La Havane (Cuba), hiver 1989, un homme disparaît après la nuit du réveillon de la Saint-Sylvestre. Il s’agit de Rafael Morín Rodríguez, « directeur de l’entreprise d’import-export en gros du ministère de l’Industrie » (disparition signalée par sa femme, le 1er janvier à 21h35). Un gros poisson dont le lieutenant Mario Conde, chargé de l’enquête, se souvient parfaitement. En effet, ils étaient ensemble au lycée et Morín a fini par épouser la très belle Tamara, celle dont Mario Conde était désespérément amoureux sans jamais avoir osé déclarer sa flamme. Voilà qui donne une tonalité tendrement ironique au titre.


Une enquête qui commence bizarrement, puisque tout le monde a du mal à récupérer de la nuit du réveillon (Mario Conde, réveillé par le téléphone, a un mal de chien à émerger et ne serait-ce que bouger). Les pistes sont bien vagues et le fait que le disparu soit un ancien ami fait ressurgir tout un tas de souvenirs dans l’esprit du lieutenant. De nombreux paragraphes arrivent donc comme des bouffées, sans prévenir, avec des associations d’idées. De là à dire que Mario s’attaque à une association de malfaiteurs, restons prudent.


L’enquête démarre sur des bases hasardeuses. Ce n’est pas parce que Rafael Morín a disparu qu’il est mort.
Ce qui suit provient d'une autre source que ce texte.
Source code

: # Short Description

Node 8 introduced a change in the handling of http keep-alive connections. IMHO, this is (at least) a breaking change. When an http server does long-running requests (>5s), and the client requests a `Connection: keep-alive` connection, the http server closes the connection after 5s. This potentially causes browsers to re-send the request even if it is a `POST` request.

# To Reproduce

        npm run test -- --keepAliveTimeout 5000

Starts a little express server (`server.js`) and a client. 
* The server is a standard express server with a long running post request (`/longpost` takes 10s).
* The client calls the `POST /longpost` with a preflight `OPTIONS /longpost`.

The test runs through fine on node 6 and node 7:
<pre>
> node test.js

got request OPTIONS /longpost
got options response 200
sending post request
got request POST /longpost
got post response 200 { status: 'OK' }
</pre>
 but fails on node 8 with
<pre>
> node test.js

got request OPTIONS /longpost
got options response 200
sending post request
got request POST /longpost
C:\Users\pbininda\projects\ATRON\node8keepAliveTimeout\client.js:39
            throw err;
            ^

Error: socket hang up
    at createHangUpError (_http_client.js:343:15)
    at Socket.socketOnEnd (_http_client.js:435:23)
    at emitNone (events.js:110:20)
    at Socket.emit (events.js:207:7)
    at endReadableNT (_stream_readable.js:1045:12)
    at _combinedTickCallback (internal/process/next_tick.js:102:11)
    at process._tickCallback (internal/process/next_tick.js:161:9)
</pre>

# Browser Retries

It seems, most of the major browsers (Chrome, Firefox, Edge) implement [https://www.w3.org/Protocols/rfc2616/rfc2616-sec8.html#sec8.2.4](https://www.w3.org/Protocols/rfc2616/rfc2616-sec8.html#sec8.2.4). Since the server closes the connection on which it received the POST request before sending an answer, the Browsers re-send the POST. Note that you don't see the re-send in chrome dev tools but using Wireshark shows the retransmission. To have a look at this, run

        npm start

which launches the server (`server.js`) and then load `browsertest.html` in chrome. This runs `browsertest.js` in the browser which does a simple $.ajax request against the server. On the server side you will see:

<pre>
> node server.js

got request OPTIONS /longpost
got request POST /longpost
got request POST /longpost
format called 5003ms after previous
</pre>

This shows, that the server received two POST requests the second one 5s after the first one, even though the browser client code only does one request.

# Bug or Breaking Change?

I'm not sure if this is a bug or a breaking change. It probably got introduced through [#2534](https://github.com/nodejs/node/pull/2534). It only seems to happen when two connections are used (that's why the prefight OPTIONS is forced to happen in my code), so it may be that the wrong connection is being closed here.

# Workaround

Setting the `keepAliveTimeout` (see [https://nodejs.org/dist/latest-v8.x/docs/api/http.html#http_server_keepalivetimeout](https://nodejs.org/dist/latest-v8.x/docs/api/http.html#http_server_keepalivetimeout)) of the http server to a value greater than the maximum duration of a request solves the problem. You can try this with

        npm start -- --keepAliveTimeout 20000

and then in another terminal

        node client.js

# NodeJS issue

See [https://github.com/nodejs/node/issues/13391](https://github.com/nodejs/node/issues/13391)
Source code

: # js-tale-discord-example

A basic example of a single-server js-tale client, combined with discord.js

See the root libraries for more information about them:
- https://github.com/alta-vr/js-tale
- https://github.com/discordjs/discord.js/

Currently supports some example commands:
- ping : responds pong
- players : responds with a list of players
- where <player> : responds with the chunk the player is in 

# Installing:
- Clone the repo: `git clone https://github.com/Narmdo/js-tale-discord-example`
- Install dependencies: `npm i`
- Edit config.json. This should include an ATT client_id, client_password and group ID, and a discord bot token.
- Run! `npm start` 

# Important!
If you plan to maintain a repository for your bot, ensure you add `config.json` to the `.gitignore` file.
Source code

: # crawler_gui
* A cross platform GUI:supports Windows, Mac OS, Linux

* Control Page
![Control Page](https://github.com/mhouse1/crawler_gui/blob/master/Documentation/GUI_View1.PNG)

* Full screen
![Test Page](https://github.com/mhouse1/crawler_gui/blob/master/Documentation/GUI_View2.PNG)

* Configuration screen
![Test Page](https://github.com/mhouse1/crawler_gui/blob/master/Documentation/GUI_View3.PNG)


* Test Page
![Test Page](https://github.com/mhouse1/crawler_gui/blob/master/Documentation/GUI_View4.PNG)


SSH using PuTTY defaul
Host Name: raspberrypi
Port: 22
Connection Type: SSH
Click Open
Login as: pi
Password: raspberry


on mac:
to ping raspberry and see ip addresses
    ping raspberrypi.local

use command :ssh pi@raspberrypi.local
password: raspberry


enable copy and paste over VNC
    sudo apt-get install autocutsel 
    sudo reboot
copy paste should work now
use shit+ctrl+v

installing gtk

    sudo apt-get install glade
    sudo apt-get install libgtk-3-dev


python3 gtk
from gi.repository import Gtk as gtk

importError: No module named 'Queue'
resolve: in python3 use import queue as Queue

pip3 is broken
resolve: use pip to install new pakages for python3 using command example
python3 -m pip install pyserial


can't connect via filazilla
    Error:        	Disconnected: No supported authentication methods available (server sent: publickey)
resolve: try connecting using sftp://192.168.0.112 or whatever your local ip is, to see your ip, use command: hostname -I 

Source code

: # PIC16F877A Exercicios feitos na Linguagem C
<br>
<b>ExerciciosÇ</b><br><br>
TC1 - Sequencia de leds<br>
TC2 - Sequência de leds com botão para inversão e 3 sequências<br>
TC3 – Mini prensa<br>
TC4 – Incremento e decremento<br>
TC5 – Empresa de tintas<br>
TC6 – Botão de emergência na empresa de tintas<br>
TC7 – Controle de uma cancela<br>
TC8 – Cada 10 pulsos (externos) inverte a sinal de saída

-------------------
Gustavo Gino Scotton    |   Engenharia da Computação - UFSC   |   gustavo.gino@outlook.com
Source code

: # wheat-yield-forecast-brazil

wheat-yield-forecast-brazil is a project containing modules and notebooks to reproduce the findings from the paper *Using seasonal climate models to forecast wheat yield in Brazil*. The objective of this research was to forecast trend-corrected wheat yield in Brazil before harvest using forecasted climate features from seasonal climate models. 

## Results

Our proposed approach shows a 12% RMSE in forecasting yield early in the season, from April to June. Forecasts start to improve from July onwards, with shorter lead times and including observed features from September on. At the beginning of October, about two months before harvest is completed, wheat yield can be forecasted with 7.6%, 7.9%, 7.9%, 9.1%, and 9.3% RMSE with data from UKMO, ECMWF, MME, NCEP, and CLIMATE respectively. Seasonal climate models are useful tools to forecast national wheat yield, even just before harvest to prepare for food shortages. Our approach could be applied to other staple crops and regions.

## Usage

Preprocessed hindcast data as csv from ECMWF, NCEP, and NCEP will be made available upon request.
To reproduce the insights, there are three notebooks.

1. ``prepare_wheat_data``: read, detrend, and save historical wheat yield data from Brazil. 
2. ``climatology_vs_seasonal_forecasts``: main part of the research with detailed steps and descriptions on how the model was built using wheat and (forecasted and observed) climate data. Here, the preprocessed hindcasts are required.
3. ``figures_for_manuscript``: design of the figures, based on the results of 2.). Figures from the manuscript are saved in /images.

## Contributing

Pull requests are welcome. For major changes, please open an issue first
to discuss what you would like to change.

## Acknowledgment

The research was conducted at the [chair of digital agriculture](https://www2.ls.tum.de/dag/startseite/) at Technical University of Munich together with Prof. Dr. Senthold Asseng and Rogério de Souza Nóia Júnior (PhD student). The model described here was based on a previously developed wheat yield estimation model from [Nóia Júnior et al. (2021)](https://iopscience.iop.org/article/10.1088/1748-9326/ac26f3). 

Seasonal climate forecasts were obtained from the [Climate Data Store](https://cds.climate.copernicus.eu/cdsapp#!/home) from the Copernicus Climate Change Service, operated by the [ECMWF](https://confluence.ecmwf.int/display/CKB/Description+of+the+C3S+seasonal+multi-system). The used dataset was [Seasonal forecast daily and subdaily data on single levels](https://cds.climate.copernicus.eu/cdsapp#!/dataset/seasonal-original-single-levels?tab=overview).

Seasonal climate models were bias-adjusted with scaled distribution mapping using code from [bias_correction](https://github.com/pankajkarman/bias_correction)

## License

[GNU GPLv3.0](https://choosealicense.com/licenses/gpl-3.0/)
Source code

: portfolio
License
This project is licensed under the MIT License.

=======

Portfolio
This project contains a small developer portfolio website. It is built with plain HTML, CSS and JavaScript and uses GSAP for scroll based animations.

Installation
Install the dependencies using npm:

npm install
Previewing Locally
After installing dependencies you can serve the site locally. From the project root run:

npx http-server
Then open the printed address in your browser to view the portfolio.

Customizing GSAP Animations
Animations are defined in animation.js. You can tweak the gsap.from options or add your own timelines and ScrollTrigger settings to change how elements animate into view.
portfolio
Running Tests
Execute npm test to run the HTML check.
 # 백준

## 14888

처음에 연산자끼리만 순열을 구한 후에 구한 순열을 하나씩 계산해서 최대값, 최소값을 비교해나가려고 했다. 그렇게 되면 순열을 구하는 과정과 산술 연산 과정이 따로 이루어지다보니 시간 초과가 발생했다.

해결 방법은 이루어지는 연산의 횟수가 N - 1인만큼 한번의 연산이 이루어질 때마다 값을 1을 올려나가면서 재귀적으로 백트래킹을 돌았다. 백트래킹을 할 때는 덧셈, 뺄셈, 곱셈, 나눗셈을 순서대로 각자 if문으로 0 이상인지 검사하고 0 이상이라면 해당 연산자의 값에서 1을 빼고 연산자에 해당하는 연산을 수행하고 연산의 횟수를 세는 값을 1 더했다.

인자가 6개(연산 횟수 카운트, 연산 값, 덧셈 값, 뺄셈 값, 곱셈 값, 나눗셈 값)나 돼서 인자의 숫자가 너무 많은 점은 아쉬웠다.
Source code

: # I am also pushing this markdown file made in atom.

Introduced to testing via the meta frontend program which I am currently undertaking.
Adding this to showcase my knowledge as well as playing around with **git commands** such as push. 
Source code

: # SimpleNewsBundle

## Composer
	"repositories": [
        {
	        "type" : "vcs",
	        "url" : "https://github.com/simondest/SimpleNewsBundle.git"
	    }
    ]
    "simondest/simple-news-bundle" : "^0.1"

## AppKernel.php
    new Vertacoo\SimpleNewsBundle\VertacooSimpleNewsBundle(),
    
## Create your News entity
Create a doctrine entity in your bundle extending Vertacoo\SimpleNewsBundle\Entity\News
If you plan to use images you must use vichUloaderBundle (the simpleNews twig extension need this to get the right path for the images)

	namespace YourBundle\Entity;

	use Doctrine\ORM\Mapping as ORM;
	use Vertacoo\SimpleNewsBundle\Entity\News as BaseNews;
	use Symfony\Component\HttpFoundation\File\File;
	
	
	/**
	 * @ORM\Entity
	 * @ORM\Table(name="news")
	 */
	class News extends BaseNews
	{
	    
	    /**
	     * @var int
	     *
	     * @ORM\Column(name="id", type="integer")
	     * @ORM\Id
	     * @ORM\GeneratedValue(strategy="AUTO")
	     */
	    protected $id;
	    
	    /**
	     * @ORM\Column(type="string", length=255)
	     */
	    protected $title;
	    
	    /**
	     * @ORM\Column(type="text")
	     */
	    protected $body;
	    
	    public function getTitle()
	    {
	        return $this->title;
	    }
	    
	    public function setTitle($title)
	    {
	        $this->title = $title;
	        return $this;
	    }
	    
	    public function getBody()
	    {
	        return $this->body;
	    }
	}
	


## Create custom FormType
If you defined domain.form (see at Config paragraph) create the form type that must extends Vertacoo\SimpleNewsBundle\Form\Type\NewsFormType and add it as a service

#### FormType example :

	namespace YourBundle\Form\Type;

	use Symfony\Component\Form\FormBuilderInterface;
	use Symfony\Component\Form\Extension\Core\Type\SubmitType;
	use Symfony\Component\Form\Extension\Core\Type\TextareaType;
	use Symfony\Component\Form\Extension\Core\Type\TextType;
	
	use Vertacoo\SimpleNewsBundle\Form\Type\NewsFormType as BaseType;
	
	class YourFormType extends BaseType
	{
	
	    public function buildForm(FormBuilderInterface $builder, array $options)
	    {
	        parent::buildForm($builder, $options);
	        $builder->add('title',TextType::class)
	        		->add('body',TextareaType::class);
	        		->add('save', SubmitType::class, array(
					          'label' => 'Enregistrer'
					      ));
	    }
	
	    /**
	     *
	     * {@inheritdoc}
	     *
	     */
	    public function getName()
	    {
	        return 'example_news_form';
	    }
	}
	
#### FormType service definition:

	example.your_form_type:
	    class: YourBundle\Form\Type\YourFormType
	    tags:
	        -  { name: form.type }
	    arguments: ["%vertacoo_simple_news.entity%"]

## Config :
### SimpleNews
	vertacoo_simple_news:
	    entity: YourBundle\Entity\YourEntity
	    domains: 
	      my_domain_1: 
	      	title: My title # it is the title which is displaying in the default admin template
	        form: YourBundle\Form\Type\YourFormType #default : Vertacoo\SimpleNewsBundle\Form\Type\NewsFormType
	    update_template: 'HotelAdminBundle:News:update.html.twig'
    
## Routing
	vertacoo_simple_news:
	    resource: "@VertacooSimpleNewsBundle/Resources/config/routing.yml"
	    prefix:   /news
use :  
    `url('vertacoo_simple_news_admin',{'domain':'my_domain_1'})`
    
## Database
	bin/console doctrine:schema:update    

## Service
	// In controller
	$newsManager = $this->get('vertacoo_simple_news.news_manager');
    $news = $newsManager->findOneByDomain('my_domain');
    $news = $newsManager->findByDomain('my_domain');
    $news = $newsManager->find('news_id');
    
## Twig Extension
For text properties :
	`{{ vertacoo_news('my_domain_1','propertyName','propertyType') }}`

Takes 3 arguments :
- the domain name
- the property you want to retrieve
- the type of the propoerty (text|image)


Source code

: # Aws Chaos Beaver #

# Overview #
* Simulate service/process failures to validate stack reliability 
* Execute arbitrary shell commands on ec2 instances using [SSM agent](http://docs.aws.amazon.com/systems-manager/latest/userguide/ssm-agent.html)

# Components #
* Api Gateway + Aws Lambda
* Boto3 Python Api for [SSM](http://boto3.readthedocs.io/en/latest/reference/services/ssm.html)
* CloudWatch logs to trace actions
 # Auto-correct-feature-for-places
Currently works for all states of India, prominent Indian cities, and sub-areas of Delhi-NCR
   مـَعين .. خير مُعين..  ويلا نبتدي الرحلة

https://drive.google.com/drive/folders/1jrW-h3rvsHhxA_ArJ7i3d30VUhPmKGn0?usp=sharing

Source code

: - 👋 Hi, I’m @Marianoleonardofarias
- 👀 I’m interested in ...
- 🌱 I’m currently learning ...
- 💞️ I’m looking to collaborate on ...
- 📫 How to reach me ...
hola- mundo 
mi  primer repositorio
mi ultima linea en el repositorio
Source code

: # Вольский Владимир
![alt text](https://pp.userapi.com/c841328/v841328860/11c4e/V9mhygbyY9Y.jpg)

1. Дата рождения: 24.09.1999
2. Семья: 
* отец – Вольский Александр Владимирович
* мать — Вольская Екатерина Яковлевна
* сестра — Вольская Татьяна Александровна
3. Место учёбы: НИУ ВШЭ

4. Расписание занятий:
Il a peut-être pris la tangente pour des raisons personnelles. Deux possibilités dans ce cas, soit il s’agit d’une affaire de femme, soit Rafael Morín a trempé dans une histoire plus ou moins louche en rapport avec son travail. Mario (le Conde comme on lit) oriente donc son enquête, secondé par Manolo (sergent Manuel Palacios) qui lui sert de chauffeur, d’ami, de confident et de partenaire pour mener ses interrogatoires. Manolo ne pense qu’à retourner voir Vilma, sa petite amie du moment, alors que Mario songe au passé ainsi qu’aux romans qu’il a toujours rêvé d’écrire mais qui restent dans sa tête. Son goût pour la nostalgie s’exprime avec la musique, une de ses chansons préférées étant Strawberry Fields Forever des Beatles. Passé à la littérature, (ancien journaliste et même rédacteur en chef), Leonardo Padura en profite très certainement pour exprimer ses goûts.


Relativement court (262 pages en collection de poche), ce roman propose donc une enquête un peu nonchalante faite essentiellement d’interrogatoires, dans les milieux que Morín fréquentait : le travail et la famille. Ainsi Mario vient interroger Tamara qu’il n’avait pas revue depuis bien longtemps. S’il l’avait un peu oubliée par la force des choses, il réalise que son attirance pour elle est loin d’être morte. Le face à face se révèle savoureux et apporte une réelle sensualité. D’ailleurs, les femmes sont bien présentes dans ce roman, avec souvent des caractères bien trempés.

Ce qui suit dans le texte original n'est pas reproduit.